Extracted records:
##########

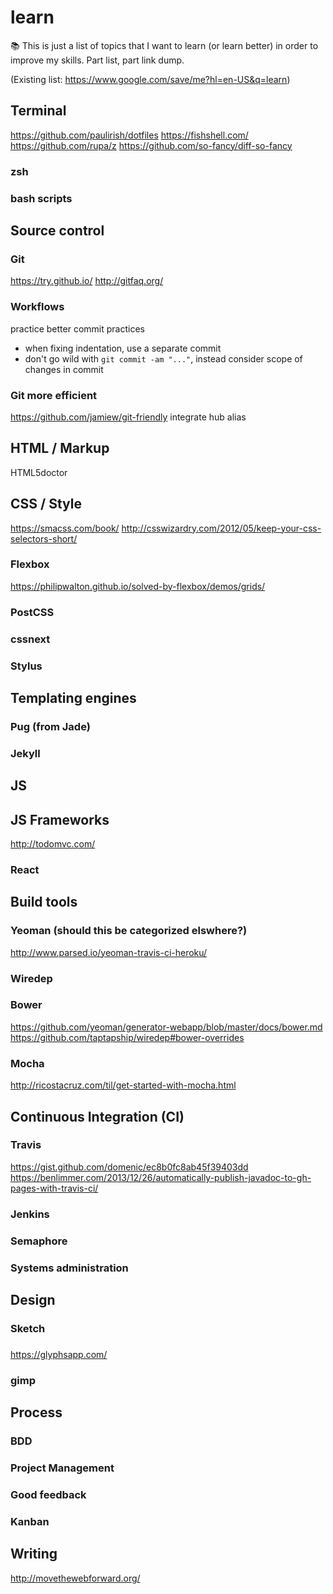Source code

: # learn
:books: This is just a list of topics that I want to learn (or learn better) in order to improve my skills. Part list, part link dump.

(Existing list: https://www.google.com/save/me?hl=en-US&q=learn)


## Terminal
https://github.com/paulirish/dotfiles
https://fishshell.com/
https://github.com/rupa/z
https://github.com/so-fancy/diff-so-fancy

### zsh

### bash scripts

## Source control

### Git
https://try.github.io/
http://gitfaq.org/

### Workflows

practice better commit practices
- when fixing indentation, use a separate commit
- don't go wild with `git commit -am "..."`, instead consider scope of changes in commit

### Git more efficient
https://github.com/jamiew/git-friendly
integrate hub alias

## HTML / Markup

HTML5doctor

## CSS / Style
https://smacss.com/book/
http://csswizardry.com/2012/05/keep-your-css-selectors-short/

### Flexbox
https://philipwalton.github.io/solved-by-flexbox/demos/grids/

### PostCSS

### cssnext

### Stylus

## Templating engines

### Pug (from Jade)

### Jekyll

## JS

## JS Frameworks
http://todomvc.com/

### React

## Build tools

### Yeoman (should this be categorized elswhere?)
http://www.parsed.io/yeoman-travis-ci-heroku/

### Wiredep

### Bower 
https://github.com/yeoman/generator-webapp/blob/master/docs/bower.md
https://github.com/taptapship/wiredep#bower-overrides

### Mocha
http://ricostacruz.com/til/get-started-with-mocha.html

## Continuous Integration (CI)

### Travis
https://gist.github.com/domenic/ec8b0fc8ab45f39403dd
https://benlimmer.com/2013/12/26/automatically-publish-javadoc-to-gh-pages-with-travis-ci/

### Jenkins

### Semaphore

### Systems administration

## Design

### Sketch

###
https://glyphsapp.com/

### gimp

## Process

### BDD

### Project Management

### Good feedback

### Kanban

## Writing
http://movethewebforward.org/
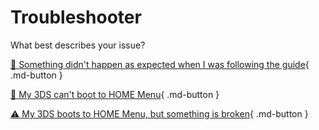 # Troubleshooter

What best describes your issue?

[:dragon_face: Something didn't happen as expected when I was following the guide](guide){ .md-button }

[:bricks: My 3DS can't boot to HOME Menu](noboot){ .md-button }

[:warning: My 3DS boots to HOME Menu, but something is broken](broken){ .md-button }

##########

• Goal of the exercise:
Reading through the records above, report each line in which the string "HOME" is found.

• Final answer:
[:bricks: My 3DS can't boot to HOME Menu](noboot){ .md-button }
[:warning: My 3DS boots to HOME Menu, but something is broken](broken){ .md-button }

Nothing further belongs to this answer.